Hugo Almada, a researcher at the Autonomous University of Ciudad Juárez and a member of the Juárez Citizen Observatory for Public Safety and Social Security, puts it this way: “Mexico is providing the victims in a war that isn’t taking us anywhere and isn’t possible to win.”

María Idalia Gómez, a reporter who specialises in organised crime, said “drug consumption levels in Mexico have not changed.

“Cocaine use has gone down a bit, but consumption of marijuana and black tar heroin remain the same. So what ‘war’ are we talking about?” Gómez, co-author of the book ‘Con la muerte en el bolsillo – Seis desaforadas historias del narcotráfico en México’ (roughly, Carrying Death in the Pocket – Six Outrageous Stories of Drug Trafficking in Mexico), told IPS.

Of the 309 tons of cocaine shipped from South America en route to the U.S. in 2008, 17 tons stayed in Mexico, UNODC reported.

The start of a debate?

When Presidents Calderón and Barack Obama met Mar. 3 in Washington, the Mexican leader pushed for increased resources while his U.S. counterpart pledged once more to “combat the southbound flow of guns and money” and to strengthen and deepen bilateral cooperation.

But neither questioned “the war on drugs” or the Merida Initiative, a 1.4-billion-dollar assistance package to Mexico and Central America to fight organised crime and drug trafficking that was approved by the government of George W. Bush (2001-2009) and has similarities with Plan Colombia, through which the U.S. government has channelled eight billion dollars in aid since 2000 to a country that is still the world’s top producer of cocaine.

“No one knows what happens to the drugs once they cross the border,” Almada said. “It’s like a river of s**t that is running and isn’t going to stop, and that is killing people here; and I don’t know where it’s going to end.

“But it’s not up to us here in Mexico to combat it,” he said. “If the people who have the huge drug consumption problem don’t do it, why should we?”

While there have been U.S.-wide sweeps like ‘Project Southern Tempest’ and major local drug busts that have sought to cripple transnational drug networks in the past, the overall U.S. anti-drug strategy seems, historically, to have focused more on locking up junkies and common drug dealers – a strategy that Shirk argues has been overwhelmingly unsuccessful.

“The assumption that punishing suppliers and users can effectively combat a large market for illicit drugs has proven to be utterly false,” he writes in the CFR report.

According to a joint Zogby International and Inter American Dialogue (IAD) survey conducted in 2008, 75 percent of respondents in the U.S. said the “war on drugs” has failed. With this level of public support and a potentially warm climate for a change in drug policy in Washington, observers argue that the time is ripe for reform.
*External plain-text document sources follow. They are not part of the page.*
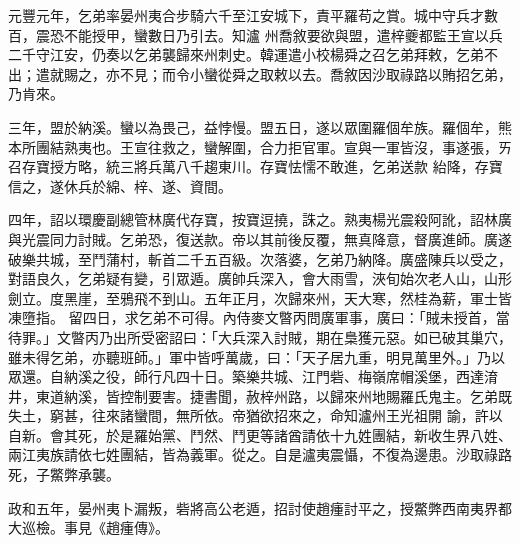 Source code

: \begin{pinyinscope}
 元豐元年，乞弟率晏州夷合步騎六千至江安城下，責平羅苟之賞。城中守兵才數百，震恐不能授甲，蠻數日乃引去。知瀘
 州喬敘要欲與盟，遣梓夔都監王宣以兵二千守江安，仍奏以乞弟襲歸來州刺史。韓運遣小校楊舜之召乞弟拜敕，乞弟不出；遣就賜之，亦不見；而令小蠻從舜之取敕以去。喬敘因沙取祿路以賄招乞弟，乃肯來。



 三年，盟於納溪。蠻以為畏己，益悖慢。盟五日，遂以眾圍羅個牟族。羅個牟，熊本所團結熟夷也。王宣往救之，蠻解圍，合力拒官軍。宣與一軍皆沒，事遂張，ㄞ召存寶授方略，統三將兵萬八千趨東川。存寶怯懦不敢進，乞弟送款
 紿降，存寶信之，遂休兵於綿、梓、遂、資間。



 四年，詔以環慶副總管林廣代存寶，按寶逗撓，誅之。熟夷楊光震殺阿訛，詔林廣與光震同力討賊。乞弟恐，復送款。帝以其前後反覆，無真降意，督廣進師。廣遂破樂共城，至鬥蒲村，斬首二千五百級。次落婆，乞弟乃納降。廣盛陳兵以受之，對語良久，乞弟疑有變，引眾遁。廣帥兵深入，會大雨雪，浹旬始次老人山，山形劍立。度黑崖，至鴉飛不到山。五年正月，次歸來州，天大寒，然桂為薪，軍士皆凍墮指。
 留四日，求乞弟不可得。內侍麥文暼丙問廣軍事，廣曰：「賊未授首，當待罪。」文暼丙乃出所受密詔曰：「大兵深入討賊，期在梟獲元惡。如已破其巢穴，雖未得乞弟，亦聽班師。」軍中皆呼萬歲，曰：「天子居九重，明見萬里外。」乃以眾還。自納溪之役，師行凡四十日。築樂共城、江門砦、梅嶺席帽溪堡，西達淯井，東道納溪，皆控制要害。捷書聞，赦梓州路，以歸來州地賜羅氏鬼主。乞弟既失土，窮甚，往來諸蠻間，無所依。帝猶欲招來之，命知瀘州王光祖開
 諭，許以自新。會其死，於是羅始黨、鬥然、鬥更等諸酋請依十九姓團結，新收生界八姓、兩江夷族請依七姓團結，皆為義軍。從之。自是瀘夷震懾，不復為邊患。沙取祿路死，子鱉弊承襲。



 政和五年，晏州夷卜漏叛，砦將高公老遁，招討使趙瘇討平之，授鱉弊西南夷界都大巡檢。事見《趙瘇傳》。



\end{pinyinscope}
A February report by the Washington-based IAD argues that the past twenty years of U.S. drug policy, which have been enforcement-based and supply-focused, have found scant success in tackling the problems they were aimed to address and, in some cases, have actually had a detrimental effect.

“Recent Congressional initiatives to review U.S. anti-drug strategy suggest that lawmakers recognise the need to re-think current policies,” says the report, ‘Rethinking U.S. Drug Policy’.

“It’s not just okay to criticise and raise questions about drug reform; it’s irresponsible not to,” John Walsh, senior associate for drug policy and the Andes at the Washington Office on Latin America, told IPS.

“To imagine an overhaul from one day to the next is not going to happen,” Walsh admitted. “There are real obstacles and they won’t be overcome easily. On the other hand, the climate of openness and willingness to confront the real dilemmas in drug policy is perceptibly shifting.”